屏幕快照 2017-07-27 上午9.18.59.png
//需求为实现对象沿line3轨迹运动
private addLine() {
//为方便调试,先把三条线画出来
let line1 = new egret.Shape()
line1.graphics.lineStyle(5,0x87CEFA);
line1.graphics.moveTo(this.objectPoint.x, this.objectPoint.y - this.objectWH); //起点
line1.graphics.lineTo(this.highX, this.highY);
line1.graphics.lineTo(this.highX*2 - this.objectPoint.x, this.stageH- this.objectWH);
line1.graphics.endFill();
this.addChild(line1);
let line2 = new egret.Shape()
line2.graphics.lineStyle(1,0x00868B);
line2.graphics.moveTo(this.objectPoint.x, this.objectPoint.y - this.objectWH); //起点
line2.graphics.curveTo(this.highX, this.highY, this.highX*2 - this.objectPoint.x, this.stageH- this.objectWH); //控制点,终点
line2.graphics.endFill();
this.addChild(line2);
//line2为真实贝塞尔曲线轨迹,但是因为最高点过低而导致运动效果不太好,所以我们修改控制点的Y值,来打到较好的效果
let line3 = new egret.Shape()
line3.graphics.lineStyle(1,0x4B0082);
line3.graphics.moveTo(this.objectPoint.x, this.objectPoint.y - this.objectWH); //起点
line3.graphics.curveTo(this.highX, this.highY-300, this.highX*2 - this.objectPoint.x, this.stageH- this.objectWH); //控制点,终点
line3.graphics.endFill();
this.addChild(line3);
//利用egret的缓动动画Tween来实现动画
//二次方贝塞尔公式
//起点P0 控制点P1 终点P2
//(1 - t)^2 P0 + 2 t (1 - t) P1 + t^2 P2
//在1秒内,this的factor属性将会缓慢趋近1这个值,这里的factor就是曲线中的t属性,它是从0到1的闭区间。
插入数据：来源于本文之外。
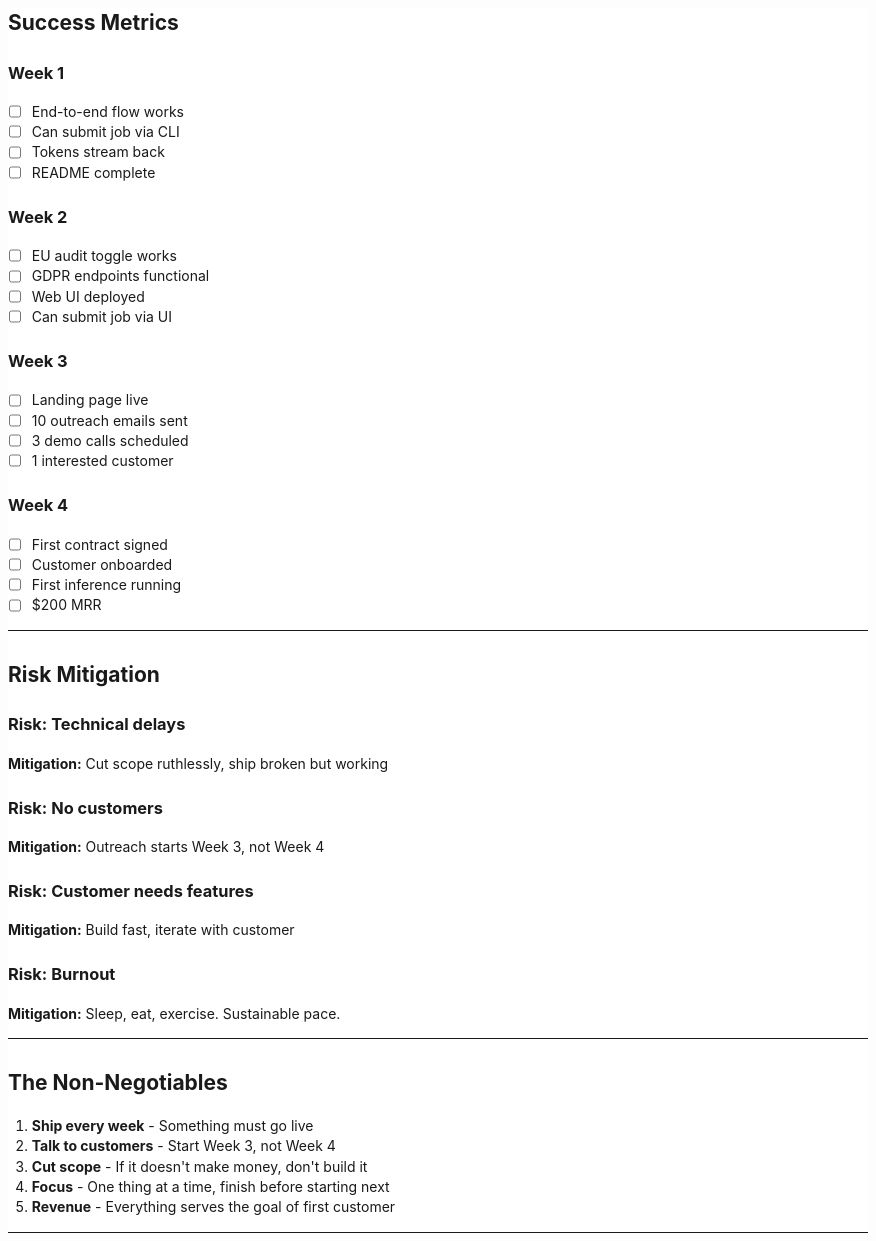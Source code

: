 
## Success Metrics

### Week 1
- [ ] End-to-end flow works
- [ ] Can submit job via CLI
- [ ] Tokens stream back
- [ ] README complete

### Week 2
- [ ] EU audit toggle works
- [ ] GDPR endpoints functional
- [ ] Web UI deployed
- [ ] Can submit job via UI

### Week 3
- [ ] Landing page live
- [ ] 10 outreach emails sent
- [ ] 3 demo calls scheduled
- [ ] 1 interested customer

### Week 4
- [ ] First contract signed
- [ ] Customer onboarded
- [ ] First inference running
- [ ] $200 MRR

---

## Risk Mitigation

### Risk: Technical delays
**Mitigation:** Cut scope ruthlessly, ship broken but working

### Risk: No customers
**Mitigation:** Outreach starts Week 3, not Week 4

### Risk: Customer needs features
**Mitigation:** Build fast, iterate with customer

### Risk: Burnout
**Mitigation:** Sleep, eat, exercise. Sustainable pace.

---

## The Non-Negotiables

1. **Ship every week** - Something must go live
2. **Talk to customers** - Start Week 3, not Week 4
3. **Cut scope** - If it doesn't make money, don't build it
4. **Focus** - One thing at a time, finish before starting next
5. **Revenue** - Everything serves the goal of first customer

---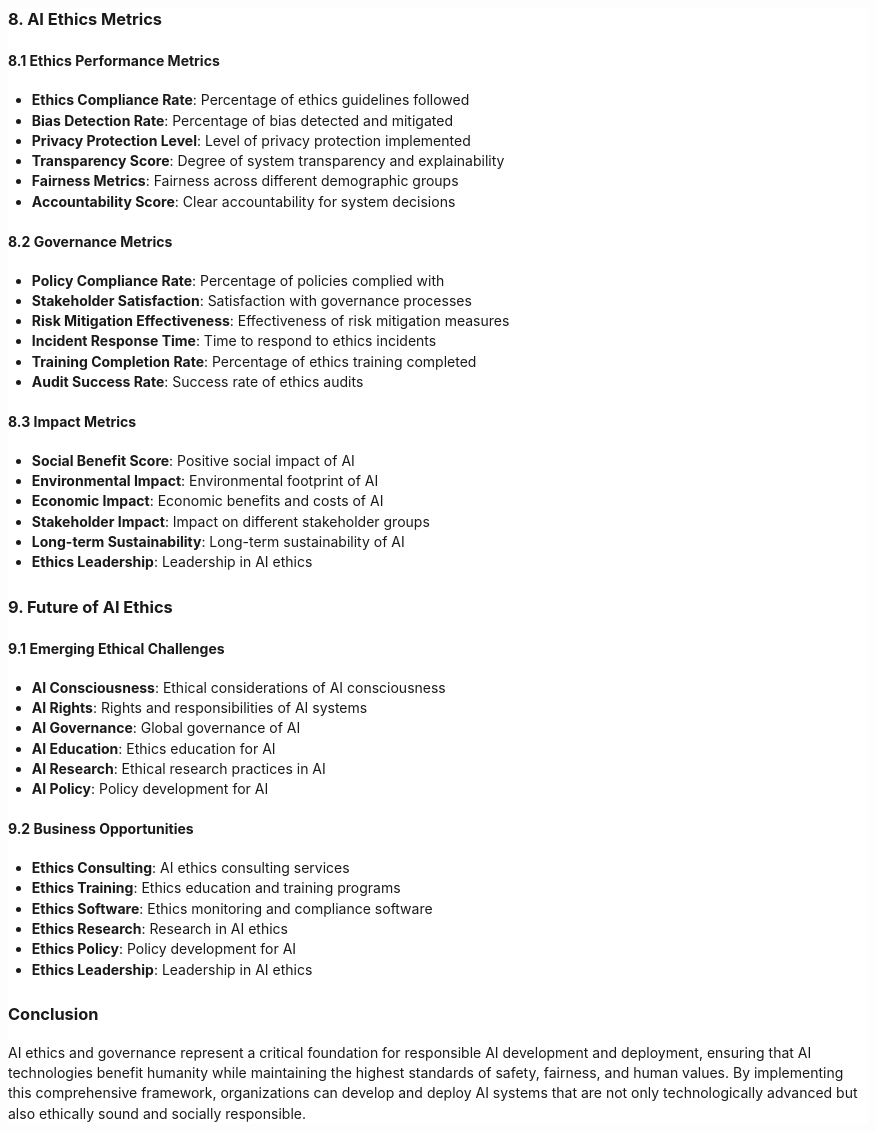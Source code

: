 ### 8. AI Ethics Metrics

#### 8.1 Ethics Performance Metrics
- **Ethics Compliance Rate**: Percentage of ethics guidelines followed
- **Bias Detection Rate**: Percentage of bias detected and mitigated
- **Privacy Protection Level**: Level of privacy protection implemented
- **Transparency Score**: Degree of system transparency and explainability
- **Fairness Metrics**: Fairness across different demographic groups
- **Accountability Score**: Clear accountability for system decisions

#### 8.2 Governance Metrics
- **Policy Compliance Rate**: Percentage of policies complied with
- **Stakeholder Satisfaction**: Satisfaction with governance processes
- **Risk Mitigation Effectiveness**: Effectiveness of risk mitigation measures
- **Incident Response Time**: Time to respond to ethics incidents
- **Training Completion Rate**: Percentage of ethics training completed
- **Audit Success Rate**: Success rate of ethics audits

#### 8.3 Impact Metrics
- **Social Benefit Score**: Positive social impact of AI
- **Environmental Impact**: Environmental footprint of AI
- **Economic Impact**: Economic benefits and costs of AI
- **Stakeholder Impact**: Impact on different stakeholder groups
- **Long-term Sustainability**: Long-term sustainability of AI
- **Ethics Leadership**: Leadership in AI ethics

### 9. Future of AI Ethics

#### 9.1 Emerging Ethical Challenges
- **AI Consciousness**: Ethical considerations of AI consciousness
- **AI Rights**: Rights and responsibilities of AI systems
- **AI Governance**: Global governance of AI
- **AI Education**: Ethics education for AI
- **AI Research**: Ethical research practices in AI
- **AI Policy**: Policy development for AI

#### 9.2 Business Opportunities
- **Ethics Consulting**: AI ethics consulting services
- **Ethics Training**: Ethics education and training programs
- **Ethics Software**: Ethics monitoring and compliance software
- **Ethics Research**: Research in AI ethics
- **Ethics Policy**: Policy development for AI
- **Ethics Leadership**: Leadership in AI ethics

### Conclusion
AI ethics and governance represent a critical foundation for responsible AI development and deployment, ensuring that AI technologies benefit humanity while maintaining the highest standards of safety, fairness, and human values. By implementing this comprehensive framework, organizations can develop and deploy AI systems that are not only technologically advanced but also ethically sound and socially responsible.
egret.Tween.get(this).to({factor: 1}, 1000);
}
//添加factor的set,get方法,注意用public
public get factor():number {
return 0;
}
//计算方法参考 二次贝塞尔公式
public set factor(value:number) {
this.mainObject.x = (1 - value) * (1 - value) * this.objectPoint.x + 2 * value * (1 - value) * this.highX + value * value * (this.highX*2 - this.objectPoint.x);
this.mainObject.y = (1 - value) * (1 - value) * (this.objectPoint.y - this.objectWH) + 2 * value * (1 - value) * (this.highY-300) + value * value * (this.stageH- this.objectWH);
}
123.gif